Neben einem Rückkampf zwischen dem IBF/IBO-Weltmeister und WBA-Super-Champion Anthony Joshua und Wladimir Klitschko beinhalten diese auch ein Duell zwischen ihm und Joshua für das Jahr 2018 im Londoner Wembley-Stadion.

Fury, der sich derzeit in einem Trainingscamp in Marbella zwecks Gewichtsreduktion aufhält, sagte: "Viele Leute glauben, Joshua würde mich besiegen. Aber unser Sport ist kein Wettkampf für Bodybuilder." Joshua habe bei seinem vorzeitigen Erfolg über Klitschko (TKO 11. Runde) grosse Probleme gehabt, während er selbst, Fury, dem Ukrainer beim deutlichen Punktsieg "mit Faxen eine Lektion" erteilt habe.

"Bin ein Gigant - auch ohne Drogen"

Seine mentalen Probleme und Selbstmordgedanken habe er mittlerweile ad acta gelegt, versicherte Fury, gegen den aktuell ein Verfahren wegen vermeintlichen Drogenmissbrauchs und eine Anhörung vor der britischen Anti-Doping-Behörde läuft. "Wenn ich positiv getestet worden wäre, warum haben sie mich dann nicht gesperrt?", fragte der 28-Jährige.

Und weiter: "Wenn ich betrogen hätte, in Ordnung.
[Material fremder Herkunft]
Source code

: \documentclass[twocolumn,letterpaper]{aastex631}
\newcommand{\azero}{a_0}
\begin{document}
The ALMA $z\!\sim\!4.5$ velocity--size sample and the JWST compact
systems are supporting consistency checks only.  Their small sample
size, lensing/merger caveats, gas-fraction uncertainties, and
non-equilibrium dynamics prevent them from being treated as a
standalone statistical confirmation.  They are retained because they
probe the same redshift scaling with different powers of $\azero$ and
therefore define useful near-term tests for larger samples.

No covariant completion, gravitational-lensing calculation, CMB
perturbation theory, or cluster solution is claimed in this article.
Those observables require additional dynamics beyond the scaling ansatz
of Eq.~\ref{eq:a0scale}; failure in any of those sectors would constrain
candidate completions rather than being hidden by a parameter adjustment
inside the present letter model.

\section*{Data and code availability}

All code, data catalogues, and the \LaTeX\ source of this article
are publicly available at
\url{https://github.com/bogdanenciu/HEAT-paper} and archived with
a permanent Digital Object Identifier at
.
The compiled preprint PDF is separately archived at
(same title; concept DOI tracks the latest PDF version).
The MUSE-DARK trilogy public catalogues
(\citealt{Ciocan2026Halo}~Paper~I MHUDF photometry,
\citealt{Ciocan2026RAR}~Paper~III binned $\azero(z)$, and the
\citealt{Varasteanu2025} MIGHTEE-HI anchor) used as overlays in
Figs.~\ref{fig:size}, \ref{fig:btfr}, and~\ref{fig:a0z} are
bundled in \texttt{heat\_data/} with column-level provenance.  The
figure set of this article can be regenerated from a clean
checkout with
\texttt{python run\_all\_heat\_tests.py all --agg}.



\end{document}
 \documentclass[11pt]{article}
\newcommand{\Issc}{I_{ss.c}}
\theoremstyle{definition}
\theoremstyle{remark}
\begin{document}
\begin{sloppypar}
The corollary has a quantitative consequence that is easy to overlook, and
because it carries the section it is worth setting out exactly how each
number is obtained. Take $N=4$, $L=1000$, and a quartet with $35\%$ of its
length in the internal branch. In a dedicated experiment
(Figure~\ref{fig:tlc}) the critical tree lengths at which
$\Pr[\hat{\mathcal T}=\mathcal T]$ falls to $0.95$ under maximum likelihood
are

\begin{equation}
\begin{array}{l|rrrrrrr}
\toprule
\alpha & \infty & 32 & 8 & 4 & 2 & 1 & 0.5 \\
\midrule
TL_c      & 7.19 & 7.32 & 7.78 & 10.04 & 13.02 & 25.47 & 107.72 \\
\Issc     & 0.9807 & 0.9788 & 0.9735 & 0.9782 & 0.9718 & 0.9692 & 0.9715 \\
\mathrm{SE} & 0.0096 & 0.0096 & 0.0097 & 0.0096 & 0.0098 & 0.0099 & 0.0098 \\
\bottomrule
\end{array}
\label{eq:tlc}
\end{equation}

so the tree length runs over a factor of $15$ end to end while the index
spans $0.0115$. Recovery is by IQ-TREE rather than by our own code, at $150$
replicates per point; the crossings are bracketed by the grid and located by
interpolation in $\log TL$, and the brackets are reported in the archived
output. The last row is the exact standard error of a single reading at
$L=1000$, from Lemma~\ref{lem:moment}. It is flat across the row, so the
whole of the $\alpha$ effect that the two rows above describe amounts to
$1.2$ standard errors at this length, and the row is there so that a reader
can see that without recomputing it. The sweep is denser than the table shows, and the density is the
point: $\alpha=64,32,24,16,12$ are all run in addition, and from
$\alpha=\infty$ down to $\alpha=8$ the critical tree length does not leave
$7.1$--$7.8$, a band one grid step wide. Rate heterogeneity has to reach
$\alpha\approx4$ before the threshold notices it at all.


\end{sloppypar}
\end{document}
Aber es war kein Betrug. Ich habe Wladimir Klitschko vor eineinhalb Jahren mit meinen Fähigkeiten besiegt. Ich brauche keine Drogen, ich bin auch so ein Gigant. Dass Leute mich verurteilt haben, zog mich runter. Aber jetzt fühle ich mich anders."

Für Schwergewichts-Weltmeister Joshua selbst ist ein Fight gegen WBC-Champion Deontay Wilder zumindest vorderhand kein Thema. Der Amerikaner ist zwar gegen überwiegend ausgesuchte Gegnerschaft als Profi noch ungeschlagen (38:0 Siege, 37 vorzeitig), war aber beispielsweise 2013 im Sparring vom Engländer David Haye richtiggehend vorgeführt und fast k.o. geschlagen worden. Haye selbst wiederum ist nach seiner letzten und kürzlichen Niederlage gegen Landsmann Tony Bellew ausser Traktanden für einen Top-Titelkampf gefallen.